PROBLEM DESCRIPTION:
When you find the word "Windows" in a line of the entries, please copy the whole line.
○ ○ ○ ○ ○
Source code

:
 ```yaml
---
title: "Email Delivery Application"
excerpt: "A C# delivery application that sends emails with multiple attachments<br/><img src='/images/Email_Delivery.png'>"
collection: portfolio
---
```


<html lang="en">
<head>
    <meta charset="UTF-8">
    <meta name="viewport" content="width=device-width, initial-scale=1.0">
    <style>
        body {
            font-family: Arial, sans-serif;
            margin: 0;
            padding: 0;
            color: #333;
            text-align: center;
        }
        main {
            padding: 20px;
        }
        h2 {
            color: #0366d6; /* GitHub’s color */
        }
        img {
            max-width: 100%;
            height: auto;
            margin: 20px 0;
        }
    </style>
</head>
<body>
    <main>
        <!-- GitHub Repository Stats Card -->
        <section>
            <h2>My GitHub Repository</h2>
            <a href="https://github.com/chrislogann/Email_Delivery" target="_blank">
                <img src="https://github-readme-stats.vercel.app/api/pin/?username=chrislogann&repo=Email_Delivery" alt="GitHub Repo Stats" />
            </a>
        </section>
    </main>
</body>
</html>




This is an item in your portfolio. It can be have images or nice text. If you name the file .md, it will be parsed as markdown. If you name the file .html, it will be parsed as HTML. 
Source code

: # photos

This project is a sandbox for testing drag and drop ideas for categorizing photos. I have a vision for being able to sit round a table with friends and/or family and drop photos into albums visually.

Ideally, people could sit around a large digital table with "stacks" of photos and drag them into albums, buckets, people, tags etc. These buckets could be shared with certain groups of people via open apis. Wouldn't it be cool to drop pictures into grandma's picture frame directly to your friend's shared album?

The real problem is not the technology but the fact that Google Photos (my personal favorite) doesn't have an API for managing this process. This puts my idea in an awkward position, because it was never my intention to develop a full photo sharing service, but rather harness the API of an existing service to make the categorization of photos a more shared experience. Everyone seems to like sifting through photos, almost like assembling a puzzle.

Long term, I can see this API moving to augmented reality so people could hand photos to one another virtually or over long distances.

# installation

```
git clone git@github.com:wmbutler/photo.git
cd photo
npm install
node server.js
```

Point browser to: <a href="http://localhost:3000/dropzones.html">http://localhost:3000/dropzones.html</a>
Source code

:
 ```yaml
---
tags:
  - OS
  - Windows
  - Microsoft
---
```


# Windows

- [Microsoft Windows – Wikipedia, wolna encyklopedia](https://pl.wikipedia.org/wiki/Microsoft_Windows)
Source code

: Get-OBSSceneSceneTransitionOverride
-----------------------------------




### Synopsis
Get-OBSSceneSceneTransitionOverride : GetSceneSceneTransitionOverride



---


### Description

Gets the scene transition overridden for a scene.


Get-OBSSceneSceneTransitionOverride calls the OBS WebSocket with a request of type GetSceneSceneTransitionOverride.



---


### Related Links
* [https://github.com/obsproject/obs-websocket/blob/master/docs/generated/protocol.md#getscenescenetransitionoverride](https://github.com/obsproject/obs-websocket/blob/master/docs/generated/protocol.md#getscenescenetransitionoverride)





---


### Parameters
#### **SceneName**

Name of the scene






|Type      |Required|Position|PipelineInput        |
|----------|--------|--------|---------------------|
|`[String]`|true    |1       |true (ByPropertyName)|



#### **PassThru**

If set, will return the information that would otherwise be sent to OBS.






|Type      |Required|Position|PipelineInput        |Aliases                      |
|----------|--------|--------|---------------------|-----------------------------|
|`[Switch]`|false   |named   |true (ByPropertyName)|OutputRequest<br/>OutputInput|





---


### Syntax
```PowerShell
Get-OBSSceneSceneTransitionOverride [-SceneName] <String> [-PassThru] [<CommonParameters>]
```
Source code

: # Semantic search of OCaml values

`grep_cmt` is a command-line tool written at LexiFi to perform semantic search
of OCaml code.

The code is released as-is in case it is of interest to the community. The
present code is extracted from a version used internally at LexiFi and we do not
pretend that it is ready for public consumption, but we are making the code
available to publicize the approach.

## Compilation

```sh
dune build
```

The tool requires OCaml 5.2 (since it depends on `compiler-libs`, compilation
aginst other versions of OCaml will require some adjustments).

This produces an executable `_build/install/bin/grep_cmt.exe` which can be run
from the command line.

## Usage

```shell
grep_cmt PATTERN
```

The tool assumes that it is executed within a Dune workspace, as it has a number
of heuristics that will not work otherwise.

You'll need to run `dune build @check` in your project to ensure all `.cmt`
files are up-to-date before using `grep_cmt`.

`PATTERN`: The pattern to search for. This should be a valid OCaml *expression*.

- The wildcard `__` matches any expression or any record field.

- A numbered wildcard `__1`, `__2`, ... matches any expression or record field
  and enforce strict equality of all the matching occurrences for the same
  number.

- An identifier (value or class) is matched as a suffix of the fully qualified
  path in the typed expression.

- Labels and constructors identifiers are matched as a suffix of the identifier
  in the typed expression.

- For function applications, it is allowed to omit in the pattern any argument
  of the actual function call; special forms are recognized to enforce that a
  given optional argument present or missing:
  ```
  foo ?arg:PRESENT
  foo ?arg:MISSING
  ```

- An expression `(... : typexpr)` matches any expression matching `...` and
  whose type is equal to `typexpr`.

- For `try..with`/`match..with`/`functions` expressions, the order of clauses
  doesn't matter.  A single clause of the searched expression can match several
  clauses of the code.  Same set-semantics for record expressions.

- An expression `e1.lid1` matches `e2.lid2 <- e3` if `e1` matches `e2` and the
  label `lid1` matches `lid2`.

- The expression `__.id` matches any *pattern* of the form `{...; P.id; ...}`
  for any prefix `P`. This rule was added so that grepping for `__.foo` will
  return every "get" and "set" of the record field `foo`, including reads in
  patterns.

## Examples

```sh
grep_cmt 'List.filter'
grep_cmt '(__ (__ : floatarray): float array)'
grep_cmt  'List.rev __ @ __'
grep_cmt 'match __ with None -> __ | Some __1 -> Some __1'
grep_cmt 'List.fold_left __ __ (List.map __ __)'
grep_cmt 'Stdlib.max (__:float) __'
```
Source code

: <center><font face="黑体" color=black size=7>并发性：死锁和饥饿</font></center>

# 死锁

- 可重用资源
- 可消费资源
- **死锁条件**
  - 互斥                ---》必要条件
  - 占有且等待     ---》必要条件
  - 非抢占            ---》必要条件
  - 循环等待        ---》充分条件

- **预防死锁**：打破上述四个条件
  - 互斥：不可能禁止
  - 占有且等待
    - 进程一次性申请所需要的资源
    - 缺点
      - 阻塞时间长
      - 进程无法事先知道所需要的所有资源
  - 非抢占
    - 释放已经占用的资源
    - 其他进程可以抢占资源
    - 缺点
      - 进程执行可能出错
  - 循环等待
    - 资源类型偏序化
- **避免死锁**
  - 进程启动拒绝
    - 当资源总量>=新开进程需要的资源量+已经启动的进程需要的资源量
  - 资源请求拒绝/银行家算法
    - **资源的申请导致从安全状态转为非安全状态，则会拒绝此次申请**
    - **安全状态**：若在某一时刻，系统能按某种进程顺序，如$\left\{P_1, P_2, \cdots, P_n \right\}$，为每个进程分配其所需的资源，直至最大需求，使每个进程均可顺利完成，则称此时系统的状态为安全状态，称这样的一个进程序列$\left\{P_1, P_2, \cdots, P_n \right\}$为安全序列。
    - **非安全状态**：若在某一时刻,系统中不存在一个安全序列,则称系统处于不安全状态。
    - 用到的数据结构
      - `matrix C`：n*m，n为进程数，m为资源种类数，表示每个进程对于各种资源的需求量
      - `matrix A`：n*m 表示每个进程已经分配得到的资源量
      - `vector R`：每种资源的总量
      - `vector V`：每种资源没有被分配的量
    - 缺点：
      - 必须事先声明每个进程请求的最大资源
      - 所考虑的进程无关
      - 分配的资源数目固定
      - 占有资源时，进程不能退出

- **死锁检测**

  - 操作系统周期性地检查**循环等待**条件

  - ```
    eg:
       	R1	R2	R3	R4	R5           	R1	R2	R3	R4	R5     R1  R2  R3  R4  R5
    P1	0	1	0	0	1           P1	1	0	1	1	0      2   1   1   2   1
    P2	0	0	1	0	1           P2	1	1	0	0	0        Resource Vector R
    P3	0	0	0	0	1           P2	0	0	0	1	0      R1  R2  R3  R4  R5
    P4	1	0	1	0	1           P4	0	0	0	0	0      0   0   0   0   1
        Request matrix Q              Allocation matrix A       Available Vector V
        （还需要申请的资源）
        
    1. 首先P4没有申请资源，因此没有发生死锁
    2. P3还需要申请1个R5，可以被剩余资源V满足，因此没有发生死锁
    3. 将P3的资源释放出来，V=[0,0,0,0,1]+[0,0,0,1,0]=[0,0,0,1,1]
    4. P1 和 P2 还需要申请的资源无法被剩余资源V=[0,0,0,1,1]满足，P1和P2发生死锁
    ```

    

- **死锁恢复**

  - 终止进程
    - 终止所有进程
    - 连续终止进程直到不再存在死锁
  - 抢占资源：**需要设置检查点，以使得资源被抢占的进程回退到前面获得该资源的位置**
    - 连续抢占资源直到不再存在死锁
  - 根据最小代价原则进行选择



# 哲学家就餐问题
○ ○ ○ ○ ○
TASK RESULT:
  - Windows
# Windows
- [Microsoft Windows – Wikipedia, wolna encyklopedia](https://pl.wikipedia.org/wiki/Microsoft_Windows)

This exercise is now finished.